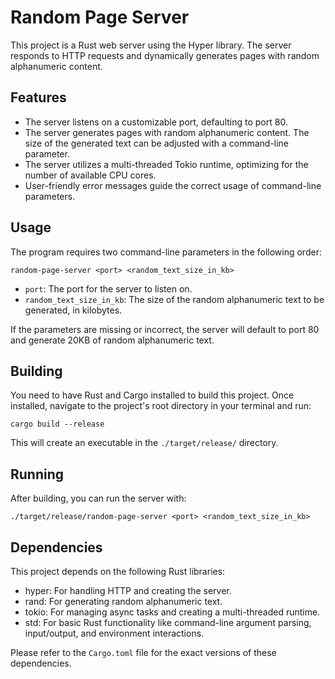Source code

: # Random Page Server

This project is a Rust web server using the Hyper library. The server responds to HTTP requests and dynamically generates pages with random alphanumeric content.

## Features

- The server listens on a customizable port, defaulting to port 80.
- The server generates pages with random alphanumeric content. The size of the generated text can be adjusted with a command-line parameter.
- The server utilizes a multi-threaded Tokio runtime, optimizing for the number of available CPU cores.
- User-friendly error messages guide the correct usage of command-line parameters.

## Usage

The program requires two command-line parameters in the following order:

```
random-page-server <port> <random_text_size_in_kb>
```

- `port`: The port for the server to listen on.
- `random_text_size_in_kb`: The size of the random alphanumeric text to be generated, in kilobytes.

If the parameters are missing or incorrect, the server will default to port 80 and generate 20KB of random alphanumeric text.

## Building

You need to have Rust and Cargo installed to build this project. Once installed, navigate to the project's root directory in your terminal and run:

```
cargo build --release
```

This will create an executable in the `./target/release/` directory.

## Running

After building, you can run the server with:

```
./target/release/random-page-server <port> <random_text_size_in_kb>
```

## Dependencies

This project depends on the following Rust libraries:

- hyper: For handling HTTP and creating the server.
- rand: For generating random alphanumeric text.
- tokio: For managing async tasks and creating a multi-threaded runtime.
- std: For basic Rust functionality like command-line argument parsing, input/output, and environment interactions.

Please refer to the `Cargo.toml` file for the exact versions of these dependencies.
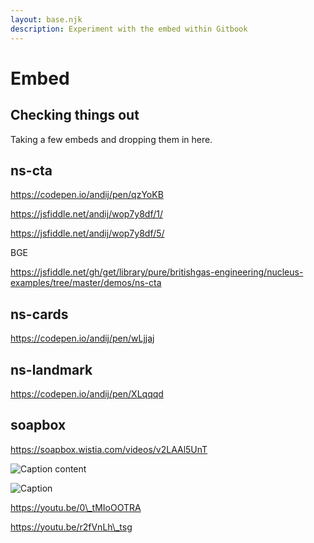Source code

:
 ```yaml
---
layout: base.njk
description: Experiment with the embed within Gitbook
---
```


# Embed

## Checking things out

Taking a few embeds and dropping them in here.

## ns-cta

https://codepen.io/andij/pen/qzYoKB

https://jsfiddle.net/andij/wop7y8df/1/

https://jsfiddle.net/andij/wop7y8df/5/

BGE

https://jsfiddle.net/gh/get/library/pure/britishgas-engineering/nucleus-examples/tree/master/demos/ns-cta

## ns-cards

https://codepen.io/andij/pen/wLjjaj

## ns-landmark

https://codepen.io/andij/pen/XLqqqd

## soapbox

https://soapbox.wistia.com/videos/v2LAAl5UnT

![Caption content](https://andijcdn.sirv.com/nds/testcard-16x9.png?w=320)

![Caption](https://andijcdn.sirv.com/nds/testcard-16x9.png?w=320)

https://youtu.be/0\_tMIoOOTRA

https://youtu.be/r2fVnLh\_tsg

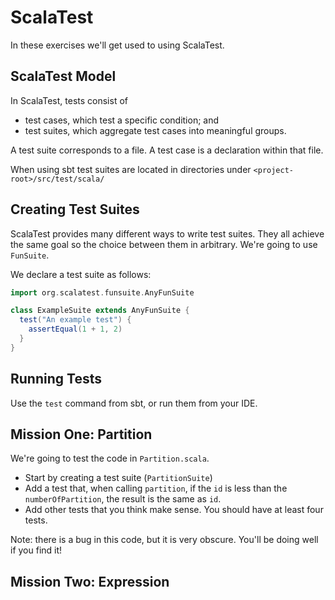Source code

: # ScalaTest

In these exercises we'll get used to using ScalaTest.


## ScalaTest Model

In ScalaTest, tests consist of

- test cases, which test a specific condition; and
- test suites, which aggregate test cases into meaningful groups.

A test suite corresponds to a file. A test case is a declaration within that file.

When using sbt test suites are located in directories under `<project-root>/src/test/scala/`


## Creating Test Suites

ScalaTest provides many different ways to write test suites. They all achieve the same goal so the choice between them in arbitrary. We're going to use `FunSuite`.

We declare a test suite as follows:

``` scala
import org.scalatest.funsuite.AnyFunSuite

class ExampleSuite extends AnyFunSuite {
  test("An example test") {
    assertEqual(1 + 1, 2)
  }
}
```


## Running Tests

Use the `test` command from sbt, or run them from your IDE.


## Mission One: Partition

We're going to test the code in `Partition.scala`. 

- Start by creating a test suite (`PartitionSuite`)
- Add a test that, when calling `partition`, if the `id` is less than the `numberOfPartition`, the result is the same as `id`.
- Add other tests that you think make sense. You should have at least four tests.

Note: there is a bug in this code, but it is very obscure. You'll be doing well if you find it!


## Mission Two: Expression
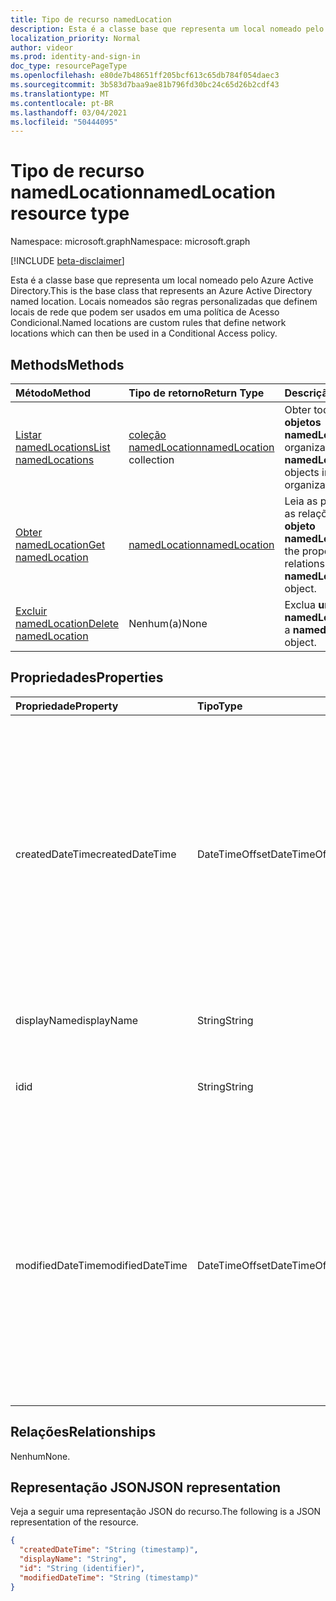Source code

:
 ```yaml
---
title: Tipo de recurso namedLocation
description: Esta é a classe base que representa um local nomeado pelo Azure Active Directory. Locais nomeados são regras personalizadas que definem locais de rede que podem ser usados em uma política de Acesso Condicional.
localization_priority: Normal
author: videor
ms.prod: identity-and-sign-in
doc_type: resourcePageType
ms.openlocfilehash: e80de7b48651ff205bcf613c65db784f054daec3
ms.sourcegitcommit: 3b583d7baa9ae81b796fd30bc24c65d26b2cdf43
ms.translationtype: MT
ms.contentlocale: pt-BR
ms.lasthandoff: 03/04/2021
ms.locfileid: "50444095"
---
```

# <a name="namedlocation-resource-type"></a><span data-ttu-id="840c4-104">Tipo de recurso namedLocation</span><span class="sxs-lookup"><span data-stu-id="840c4-104">namedLocation resource type</span></span>

<span data-ttu-id="840c4-105">Namespace: microsoft.graph</span><span class="sxs-lookup"><span data-stu-id="840c4-105">Namespace: microsoft.graph</span></span>

[!INCLUDE [beta-disclaimer](../../includes/beta-disclaimer.md)]

<span data-ttu-id="840c4-106">Esta é a classe base que representa um local nomeado pelo Azure Active Directory.</span><span class="sxs-lookup"><span data-stu-id="840c4-106">This is the base class that represents an Azure Active Directory named location.</span></span> <span data-ttu-id="840c4-107">Locais nomeados são regras personalizadas que definem locais de rede que podem ser usados em uma política de Acesso Condicional.</span><span class="sxs-lookup"><span data-stu-id="840c4-107">Named locations are custom rules that define network locations which can then be used in a Conditional Access policy.</span></span>

## <a name="methods"></a><span data-ttu-id="840c4-108">Methods</span><span class="sxs-lookup"><span data-stu-id="840c4-108">Methods</span></span>

| <span data-ttu-id="840c4-109">Método</span><span class="sxs-lookup"><span data-stu-id="840c4-109">Method</span></span>       | <span data-ttu-id="840c4-110">Tipo de retorno</span><span class="sxs-lookup"><span data-stu-id="840c4-110">Return Type</span></span> | <span data-ttu-id="840c4-111">Descrição</span><span class="sxs-lookup"><span data-stu-id="840c4-111">Description</span></span> |
|:-------------|:------------|:------------|
| [<span data-ttu-id="840c4-112">Listar namedLocations</span><span class="sxs-lookup"><span data-stu-id="840c4-112">List namedLocations</span></span>](../api/conditionalaccessroot-list-namedlocations.md) | <span data-ttu-id="840c4-113">[coleção namedLocation](namedLocation.md)</span><span class="sxs-lookup"><span data-stu-id="840c4-113">[namedLocation](namedLocation.md) collection</span></span> | <span data-ttu-id="840c4-114">Obter todos os **objetos namedLocation** na organização.</span><span class="sxs-lookup"><span data-stu-id="840c4-114">Get all the **namedLocation** objects in the organization.</span></span> |
| [<span data-ttu-id="840c4-115">Obter namedLocation</span><span class="sxs-lookup"><span data-stu-id="840c4-115">Get namedLocation</span></span>](../api/namedlocation-get.md) | [<span data-ttu-id="840c4-116">namedLocation</span><span class="sxs-lookup"><span data-stu-id="840c4-116">namedLocation</span></span>](namedlocation.md) | <span data-ttu-id="840c4-117">Leia as propriedades e as relações de um **objeto namedLocation.**</span><span class="sxs-lookup"><span data-stu-id="840c4-117">Read the properties and relationships of a **namedLocation** object.</span></span> |
| [<span data-ttu-id="840c4-118">Excluir namedLocation</span><span class="sxs-lookup"><span data-stu-id="840c4-118">Delete namedLocation</span></span>](../api/namedlocation-delete.md) | <span data-ttu-id="840c4-119">Nenhum(a)</span><span class="sxs-lookup"><span data-stu-id="840c4-119">None</span></span> | <span data-ttu-id="840c4-120">Exclua **um objeto namedLocation.**</span><span class="sxs-lookup"><span data-stu-id="840c4-120">Delete a **namedLocation** object.</span></span> |

## <a name="properties"></a><span data-ttu-id="840c4-121">Propriedades</span><span class="sxs-lookup"><span data-stu-id="840c4-121">Properties</span></span>

| <span data-ttu-id="840c4-122">Propriedade</span><span class="sxs-lookup"><span data-stu-id="840c4-122">Property</span></span>     | <span data-ttu-id="840c4-123">Tipo</span><span class="sxs-lookup"><span data-stu-id="840c4-123">Type</span></span>        | <span data-ttu-id="840c4-124">Descrição</span><span class="sxs-lookup"><span data-stu-id="840c4-124">Description</span></span> |
|:-------------|:------------|:------------|
|<span data-ttu-id="840c4-125">createdDateTime</span><span class="sxs-lookup"><span data-stu-id="840c4-125">createdDateTime</span></span>|<span data-ttu-id="840c4-126">DateTimeOffset</span><span class="sxs-lookup"><span data-stu-id="840c4-126">DateTimeOffset</span></span>|<span data-ttu-id="840c4-127">O tipo Timestamp representa a data e a hora de criação do local usando o formato ISO 8601 e está sempre em horário UTC.</span><span class="sxs-lookup"><span data-stu-id="840c4-127">The Timestamp type represents creation date and time of the location using ISO 8601 format and is always in UTC time.</span></span> <span data-ttu-id="840c4-128">Por exemplo, meia-noite em UTC no dia 1º de janeiro de 2014 teria esta aparência: `'2014-01-01T00:00:00Z'`.</span><span class="sxs-lookup"><span data-stu-id="840c4-128">For example, midnight UTC on Jan 1, 2014 would look like this: `'2014-01-01T00:00:00Z'`.</span></span> <span data-ttu-id="840c4-129">Somente leitura.</span><span class="sxs-lookup"><span data-stu-id="840c4-129">Read-only.</span></span>|
|<span data-ttu-id="840c4-130">displayName</span><span class="sxs-lookup"><span data-stu-id="840c4-130">displayName</span></span>|<span data-ttu-id="840c4-131">String</span><span class="sxs-lookup"><span data-stu-id="840c4-131">String</span></span>|<span data-ttu-id="840c4-132">Nome acessível para humanos do local.</span><span class="sxs-lookup"><span data-stu-id="840c4-132">Human-readable name of the location.</span></span>|
|<span data-ttu-id="840c4-133">id</span><span class="sxs-lookup"><span data-stu-id="840c4-133">id</span></span>|<span data-ttu-id="840c4-134">String</span><span class="sxs-lookup"><span data-stu-id="840c4-134">String</span></span>|<span data-ttu-id="840c4-135">Identificador de um objeto namedLocation.</span><span class="sxs-lookup"><span data-stu-id="840c4-135">Identifier of a namedLocation object.</span></span> <span data-ttu-id="840c4-136">Somente leitura.</span><span class="sxs-lookup"><span data-stu-id="840c4-136">Read-only.</span></span>|
|<span data-ttu-id="840c4-137">modifiedDateTime</span><span class="sxs-lookup"><span data-stu-id="840c4-137">modifiedDateTime</span></span>|<span data-ttu-id="840c4-138">DateTimeOffset</span><span class="sxs-lookup"><span data-stu-id="840c4-138">DateTimeOffset</span></span>|<span data-ttu-id="840c4-139">O tipo Timestamp representa a última data e hora modificadas do local usando o formato ISO 8601 e está sempre em horário UTC.</span><span class="sxs-lookup"><span data-stu-id="840c4-139">The Timestamp type represents last modified date and time of the location using ISO 8601 format and is always in UTC time.</span></span> <span data-ttu-id="840c4-140">Por exemplo, meia-noite em UTC no dia 1º de janeiro de 2014 teria esta aparência: `'2014-01-01T00:00:00Z'`.</span><span class="sxs-lookup"><span data-stu-id="840c4-140">For example, midnight UTC on Jan 1, 2014 would look like this: `'2014-01-01T00:00:00Z'`.</span></span> <span data-ttu-id="840c4-141">Somente leitura.</span><span class="sxs-lookup"><span data-stu-id="840c4-141">Read-only.</span></span>|

## <a name="relationships"></a><span data-ttu-id="840c4-142">Relações</span><span class="sxs-lookup"><span data-stu-id="840c4-142">Relationships</span></span>

<span data-ttu-id="840c4-143">Nenhum</span><span class="sxs-lookup"><span data-stu-id="840c4-143">None.</span></span>

## <a name="json-representation"></a><span data-ttu-id="840c4-144">Representação JSON</span><span class="sxs-lookup"><span data-stu-id="840c4-144">JSON representation</span></span>

<span data-ttu-id="840c4-145">Veja a seguir uma representação JSON do recurso.</span><span class="sxs-lookup"><span data-stu-id="840c4-145">The following is a JSON representation of the resource.</span></span>

<!-- {
  "blockType": "resource",
  "optionalProperties": [

  ],
  "@odata.type": "microsoft.graph.namedLocation",
  "keyProperty": "id"
}-->

```json
{
  "createdDateTime": "String (timestamp)",
  "displayName": "String",
  "id": "String (identifier)",
  "modifiedDateTime": "String (timestamp)"
}
```

<!-- uuid: 16cd6b66-4b1a-43a1-adaf-3a886856ed98
2019-02-04 14:57:30 UTC -->
<!-- {
  "type": "#page.annotation",
  "description": "namedLocation resource",
  "keywords": "",
  "section": "documentation",
  "tocPath": ""
}-->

--- --- ---

● **PROBLEM STATEMENT**:
Find "In ScalaTest, tests consist of" in the entries above and copy that whole line exactly, then each line after it through the line that contains "A test suite corresponds".

● **RESPONSE AREA**:
In ScalaTest, tests consist of

- test cases, which test a specific condition; and
- test suites, which aggregate test cases into meaningful groups.

A test suite corresponds to a file. A test case is a declaration within that file.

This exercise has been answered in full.